0
votes

A simple question, but I can't seem to find the answer anywhere... Is there any existing method in perl (or perhaps a command line tool) to check if a given XML file contains mixed content?

I just need something that tells me if mixed content is present our not. Although any details if mixed content found would be a bonus. If anything exists then processing the file without loading it completely in memory would also be better as the files I need to analyse are 100's of MBs and even in some cases a few GBs. If nothing exists then I'll start looking at writing something myself.

All the above assumes that an XSD/Schema file is not available for the given XML file.

1

1 Answers

2
votes

The XPath query boolean(//*[text()[normalize-space()] and *]) returns true if there is an element that has both element and non-whitespace text children.

For a streamed algorithm you'll need a stack; at every level in the stack you need to track whether you have encountered non-whitespace text children and/or element children at that level. Not too difficult to achieve with a SAX-like API, though I wouldn't know where to start in Perl.

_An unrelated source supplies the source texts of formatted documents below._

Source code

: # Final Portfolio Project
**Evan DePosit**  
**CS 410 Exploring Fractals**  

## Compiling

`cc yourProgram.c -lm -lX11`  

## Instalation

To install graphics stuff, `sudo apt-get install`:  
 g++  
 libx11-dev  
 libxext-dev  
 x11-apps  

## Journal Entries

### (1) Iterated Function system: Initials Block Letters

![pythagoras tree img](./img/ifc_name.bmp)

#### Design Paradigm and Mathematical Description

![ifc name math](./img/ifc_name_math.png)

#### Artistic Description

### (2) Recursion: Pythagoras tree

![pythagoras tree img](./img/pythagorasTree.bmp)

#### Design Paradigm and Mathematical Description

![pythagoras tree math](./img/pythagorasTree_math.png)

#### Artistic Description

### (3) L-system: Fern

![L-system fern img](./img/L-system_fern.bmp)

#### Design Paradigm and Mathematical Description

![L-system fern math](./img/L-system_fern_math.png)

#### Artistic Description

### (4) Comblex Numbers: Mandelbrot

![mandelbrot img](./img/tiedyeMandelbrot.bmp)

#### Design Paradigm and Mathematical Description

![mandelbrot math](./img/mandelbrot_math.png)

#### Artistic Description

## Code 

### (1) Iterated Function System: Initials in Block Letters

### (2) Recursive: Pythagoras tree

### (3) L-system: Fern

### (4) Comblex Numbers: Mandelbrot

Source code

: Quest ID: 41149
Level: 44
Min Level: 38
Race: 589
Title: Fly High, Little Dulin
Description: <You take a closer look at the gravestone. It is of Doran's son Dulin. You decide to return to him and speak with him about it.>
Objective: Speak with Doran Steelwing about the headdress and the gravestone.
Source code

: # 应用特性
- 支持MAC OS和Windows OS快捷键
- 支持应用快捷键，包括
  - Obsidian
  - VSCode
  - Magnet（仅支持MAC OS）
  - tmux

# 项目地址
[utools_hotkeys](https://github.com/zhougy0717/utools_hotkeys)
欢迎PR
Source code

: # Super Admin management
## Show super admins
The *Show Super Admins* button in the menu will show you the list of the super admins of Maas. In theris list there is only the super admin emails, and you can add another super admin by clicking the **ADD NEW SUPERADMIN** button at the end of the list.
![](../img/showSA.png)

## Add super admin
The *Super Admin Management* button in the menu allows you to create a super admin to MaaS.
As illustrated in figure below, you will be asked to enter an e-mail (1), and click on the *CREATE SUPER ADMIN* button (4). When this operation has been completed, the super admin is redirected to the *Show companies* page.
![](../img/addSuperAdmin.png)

With XSLT 3.0 streaming I think it can be done with xsl:iterate:

<xsl:mode streamable="yes"/>
<xsl:template match="*">
  <xsl:iterate select="node()">
    <xsl:param name="found-element" select="false()"/>
    <xsl:param name="found-text" select="false()"/>
    <xsl:on-completion>
      <xsl:if test="$found-element and $found-text">
        <out>Found mixed content!!</out>
      </xsl:if>
    </xsl:on-completion>
    <xsl:apply-templates select="."/>
    <xsl:next-iteration>
      <xsl:with-param name="found-element" select="$found-element or self::*"/>
      <xsl:with-param name="found-text" select="$found-text or self::text()[normalize-space()]"/>
    </xsl:next-iteration>
  <xsl:iterate>
</xsl:template>

There's plenty of room for improving this; currently it will give you lots of messages if there's lots of mixed content.